Extracted records:
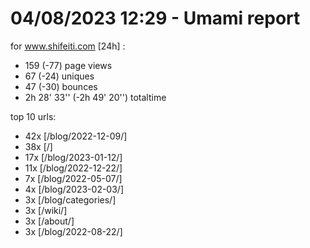 # 04/08/2023 12:29 - Umami report
for www.shifeiti.com [24h] :

 - 159 (-77) page views
 - 67 (-24) uniques
 - 47 (-30) bounces
 - 2h 28' 33'' (-2h 49' 20'') totaltime


top 10 urls:
 - 42x [/blog/2022-12-09/]
 - 38x [/]
 - 17x [/blog/2023-01-12/]
 - 11x [/blog/2022-12-22/]
 - 7x [/blog/2022-05-07/]
 - 4x [/blog/2023-02-03/]
 - 3x [/blog/categories/]
 - 3x [/wiki/]
 - 3x [/about/]
 - 3x [/blog/2022-08-22/]


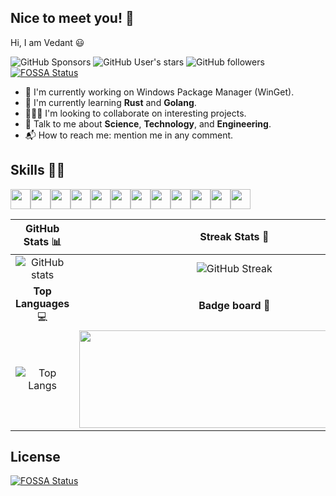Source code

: ## Nice to meet you! 👋

Hi, I am Vedant 😃

![GitHub Sponsors][github-sponsors-badge] ![GitHub User's stars][github-user-stars-badge] ![GitHub followers][github-followers-badge]
[![FOSSA Status](https://app.fossa.com/api/projects/git%2Bgithub.com%2Fvedantmgoyal9%2Fvedantmgoyal9.svg?type=shield)](https://app.fossa.com/projects/git%2Bgithub.com%2Fvedantmgoyal9%2Fvedantmgoyal9?ref=badge_shield)

- 🔭 I'm currently working on Windows Package Manager (WinGet).
- 🌱 I'm currently learning **Rust** and **Golang**.
- 🧑‍🤝‍🧑 I'm looking to collaborate on interesting projects.
- 💬 Talk to me about **Science**, **Technology**, and **Engineering**.
- 📬 How to reach me: mention me in any comment.

## Skills 🧑‍💻

<img src="https://docs.bittu.eu.org/img/icons8-git.svg" width="32px"><img src="https://docs.bittu.eu.org/img/icons8-github.svg" width="32px"><img src="https://docs.bittu.eu.org/img/icons8-java.svg" width="32px"><img src="https://docs.bittu.eu.org/img/icons8-powershell.svg" width="32px"><img src="https://docs.bittu.eu.org/img/icons8-linux-30.png" width="32px"><img src="https://docs.bittu.eu.org/img/icons8-google-firebase-console.svg" width="32px"><img src="https://docs.bittu.eu.org/img/icons8-javascript.svg" width="32px"><img src="https://docs.bittu.eu.org/img/icons8-typescript.svg" width="32px"><img src="https://docs.bittu.eu.org/img/icons8-golang.svg" width="32px"><img src="https://docs.bittu.eu.org/img/icons8-virtualbox.svg" width="32px"><img src="https://docs.bittu.eu.org/img/icons8-next.js.svg" width="32px"><img src="https://docs.bittu.eu.org/img/icons8-wordpress.svg" width="32px">

|              GitHub Stats 📊              |                               Streak Stats 📆                                |
| :---------------------------------------: | :--------------------------------------------------------------------------: |
| ![GitHub stats][github-readme-stats-card] |                    ![GitHub Streak][github-streak-stats]                     |
|           **Top Languages** 💻            |                              **Badge board** 🏅                              |
|  ![Top Langs][github-top-languages-card]  | <img src="https://holopin.me/vedantmgoyal2009" height="156px" width="496px"> |

[github-streak-stats]: https://github-readme-streak-stats.herokuapp.com?user=vedantmgoyal9&theme=gruvbox&hide_border=false&date_format=M%20j%5B%2C%20Y%5D
[github-followers-badge]: https://img.shields.io/github/followers/vedantmgoyal9?logo=github&color=indigo&style=for-the-badge
[github-sponsors-badge]: https://img.shields.io/github/sponsors/vedantmgoyal9?logo=githubsponsors&style=for-the-badge
[github-user-stars-badge]: https://img.shields.io/github/stars/vedantmgoyal9?affiliations=OWNER&style=for-the-badge
[github-readme-stats-card]: https://github-readme-stats.vercel.app/api?username=vedantmgoyal9&show_icons=true&theme=gruvbox
[github-top-languages-card]: https://github-readme-stats.vercel.app/api/top-langs/?username=vedantmgoyal9&layout=compact&theme=gruvbox


## License
[![FOSSA Status](https://app.fossa.com/api/projects/git%2Bgithub.com%2Fvedantmgoyal9%2Fvedantmgoyal9.svg?type=large)](https://app.fossa.com/projects/git%2Bgithub.com%2Fvedantmgoyal9%2Fvedantmgoyal9?ref=badge_large)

» Assignment
Search the data for the string "shields". List each line that has it.

» Exercise output
[github-followers-badge]: https://img.shields.io/github/followers/vedantmgoyal9?logo=github&color=indigo&style=for-the-badge
[github-sponsors-badge]: https://img.shields.io/github/sponsors/vedantmgoyal9?logo=githubsponsors&style=for-the-badge
[github-user-stars-badge]: https://img.shields.io/github/stars/vedantmgoyal9?affiliations=OWNER&style=for-the-badge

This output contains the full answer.